Understanding fractions is crucial because they are used in many areas of everyday life and in more advanced math, such as rational expressions and algebra.

When working with fractions, particularly when adding or subtracting them, having a common denominator is essential. A common denominator is a shared multiple of the denominators of two or more fractions.

• For instance, if you have the fractions \( \frac{x}{4} \) and \( \frac{p}{8} \), you need to find a common denominator to combine them.
• In this case, the least common multiple of 4 and 8 is 8. So, each fraction should be adjusted to have 8 as the denominator.
• This involves multiplying the numerator and the denominator of \( \frac{x}{4} \) by 2 to create \( \frac{2x}{8} \), making it compatible with \( \frac{p}{8} \).

Once the fractions share a common denominator, they can be easily added or subtracted by combining their numerators.

Rational expressions are fractions that have algebraic expressions in the numerator and/or the denominator. Simplifying these expressions involves reducing them to their simplest form while ensuring that the operations and overall value remain unchanged.

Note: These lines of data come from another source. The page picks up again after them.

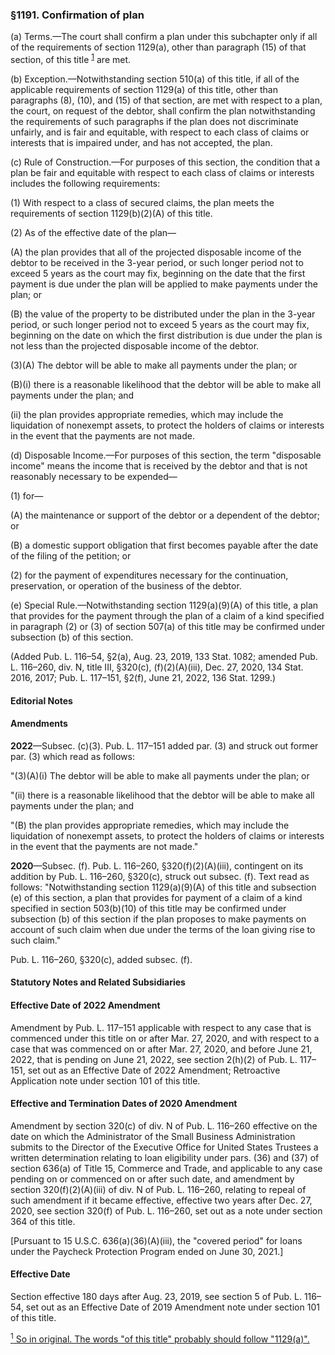 ### §1191. Confirmation of plan ###

(a) Terms.—The court shall confirm a plan under this subchapter only if all of the requirements of section 1129(a), other than paragraph (15) of that section, of this title <sup><a href="#1191_1_target" name="1191_1">1</a></sup> are met.

(b) Exception.—Notwithstanding section 510(a) of this title, if all of the applicable requirements of section 1129(a) of this title, other than paragraphs (8), (10), and (15) of that section, are met with respect to a plan, the court, on request of the debtor, shall confirm the plan notwithstanding the requirements of such paragraphs if the plan does not discriminate unfairly, and is fair and equitable, with respect to each class of claims or interests that is impaired under, and has not accepted, the plan.

(c) Rule of Construction.—For purposes of this section, the condition that a plan be fair and equitable with respect to each class of claims or interests includes the following requirements:

(1) With respect to a class of secured claims, the plan meets the requirements of section 1129(b)(2)(A) of this title.

(2) As of the effective date of the plan—

(A) the plan provides that all of the projected disposable income of the debtor to be received in the 3-year period, or such longer period not to exceed 5 years as the court may fix, beginning on the date that the first payment is due under the plan will be applied to make payments under the plan; or

(B) the value of the property to be distributed under the plan in the 3-year period, or such longer period not to exceed 5 years as the court may fix, beginning on the date on which the first distribution is due under the plan is not less than the projected disposable income of the debtor.

(3)(A) The debtor will be able to make all payments under the plan; or

(B)(i) there is a reasonable likelihood that the debtor will be able to make all payments under the plan; and

(ii) the plan provides appropriate remedies, which may include the liquidation of nonexempt assets, to protect the holders of claims or interests in the event that the payments are not made.

(d) Disposable Income.—For purposes of this section, the term "disposable income" means the income that is received by the debtor and that is not reasonably necessary to be expended—

(1) for—

(A) the maintenance or support of the debtor or a dependent of the debtor; or

(B) a domestic support obligation that first becomes payable after the date of the filing of the petition; or

(2) for the payment of expenditures necessary for the continuation, preservation, or operation of the business of the debtor.

(e) Special Rule.—Notwithstanding section 1129(a)(9)(A) of this title, a plan that provides for the payment through the plan of a claim of a kind specified in paragraph (2) or (3) of section 507(a) of this title may be confirmed under subsection (b) of this section.

(Added Pub. L. 116–54, §2(a), Aug. 23, 2019, 133 Stat. 1082; amended Pub. L. 116–260, div. N, title III, §320(c), (f)(2)(A)(iii), Dec. 27, 2020, 134 Stat. 2016, 2017; Pub. L. 117–151, §2(f), June 21, 2022, 136 Stat. 1299.)

#### **Editorial Notes** ####

#### Amendments ####

**2022**—Subsec. (c)(3). Pub. L. 117–151 added par. (3) and struck out former par. (3) which read as follows:

"(3)(A)(i) The debtor will be able to make all payments under the plan; or

"(ii) there is a reasonable likelihood that the debtor will be able to make all payments under the plan; and

"(B) the plan provides appropriate remedies, which may include the liquidation of nonexempt assets, to protect the holders of claims or interests in the event that the payments are not made."

**2020**—Subsec. (f). Pub. L. 116–260, §320(f)(2)(A)(iii), contingent on its addition by Pub. L. 116–260, §320(c), struck out subsec. (f). Text read as follows: "Notwithstanding section 1129(a)(9)(A) of this title and subsection (e) of this section, a plan that provides for payment of a claim of a kind specified in section 503(b)(10) of this title may be confirmed under subsection (b) of this section if the plan proposes to make payments on account of such claim when due under the terms of the loan giving rise to such claim."

Pub. L. 116–260, §320(c), added subsec. (f).

#### **Statutory Notes and Related Subsidiaries** ####

#### Effective Date of 2022 Amendment ####

Amendment by Pub. L. 117–151 applicable with respect to any case that is commenced under this title on or after Mar. 27, 2020, and with respect to a case that was commenced on or after Mar. 27, 2020, and before June 21, 2022, that is pending on June 21, 2022, see section 2(h)(2) of Pub. L. 117–151, set out as an Effective Date of 2022 Amendment; Retroactive Application note under section 101 of this title.

#### Effective and Termination Dates of 2020 Amendment ####

Amendment by section 320(c) of div. N of Pub. L. 116–260 effective on the date on which the Administrator of the Small Business Administration submits to the Director of the Executive Office for United States Trustees a written determination relating to loan eligibility under pars. (36) and (37) of section 636(a) of Title 15, Commerce and Trade, and applicable to any case pending on or commenced on or after such date, and amendment by section 320(f)(2)(A)(iii) of div. N of Pub. L. 116–260, relating to repeal of such amendment if it became effective, effective two years after Dec. 27, 2020, see section 320(f) of Pub. L. 116–260, set out as a note under section 364 of this title.

[Pursuant to 15 U.S.C. 636(a)(36)(A)(iii), the "covered period" for loans under the Paycheck Protection Program ended on June 30, 2021.]

#### Effective Date ####

Section effective 180 days after Aug. 23, 2019, see section 5 of Pub. L. 116–54, set out as an Effective Date of 2019 Amendment note under section 101 of this title.

[<sup>1</sup> So in original. The words "of this title" probably should follow "1129(a)".](#1191_1)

• The process often involves factorization and finding common terms to cancel.
• In the original expression \( \frac{\frac{2x - p}{8}}{p} \), simplification occurs by multiplying the numerator by the reciprocal of the denominator \( p \).
• This results in the expression \( \frac{2x - p}{8p} \), where 2x - p is simplified over 8p.

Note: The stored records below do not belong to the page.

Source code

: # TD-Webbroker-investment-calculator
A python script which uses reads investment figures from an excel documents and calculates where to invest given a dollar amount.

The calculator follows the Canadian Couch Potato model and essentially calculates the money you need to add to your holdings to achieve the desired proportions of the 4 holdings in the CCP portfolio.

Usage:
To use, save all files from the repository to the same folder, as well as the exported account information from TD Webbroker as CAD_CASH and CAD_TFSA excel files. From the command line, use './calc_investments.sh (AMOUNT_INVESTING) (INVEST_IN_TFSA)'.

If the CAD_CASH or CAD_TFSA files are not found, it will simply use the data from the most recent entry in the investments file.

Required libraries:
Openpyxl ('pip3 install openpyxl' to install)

Always check for opportunities to further reduce fractions by canceling common factors in the numerator and denominator, ensuring the expression is as simple as possible.

Algebraic expressions are combinations of variables, numbers, and operations such as addition, subtraction, multiplication, and division. They form the building blocks for more complex mathematical concepts.

• For example, \( 2x - p \) is an algebraic expression involving variables \( x \) and \( p \).
• These expressions can be used in a variety of mathematical problems, including the forming of equations and solving rational expressions.
• When handling algebraic expressions, it is essential to follow the proper operation orders, or BODMAS/BIDMAS (Brackets, Orders, Division and Multiplication, Addition and Subtraction).

Practicing operations with algebraic expressions helps in understanding how different pieces of algebra fit together to solve equations and simplify expressions.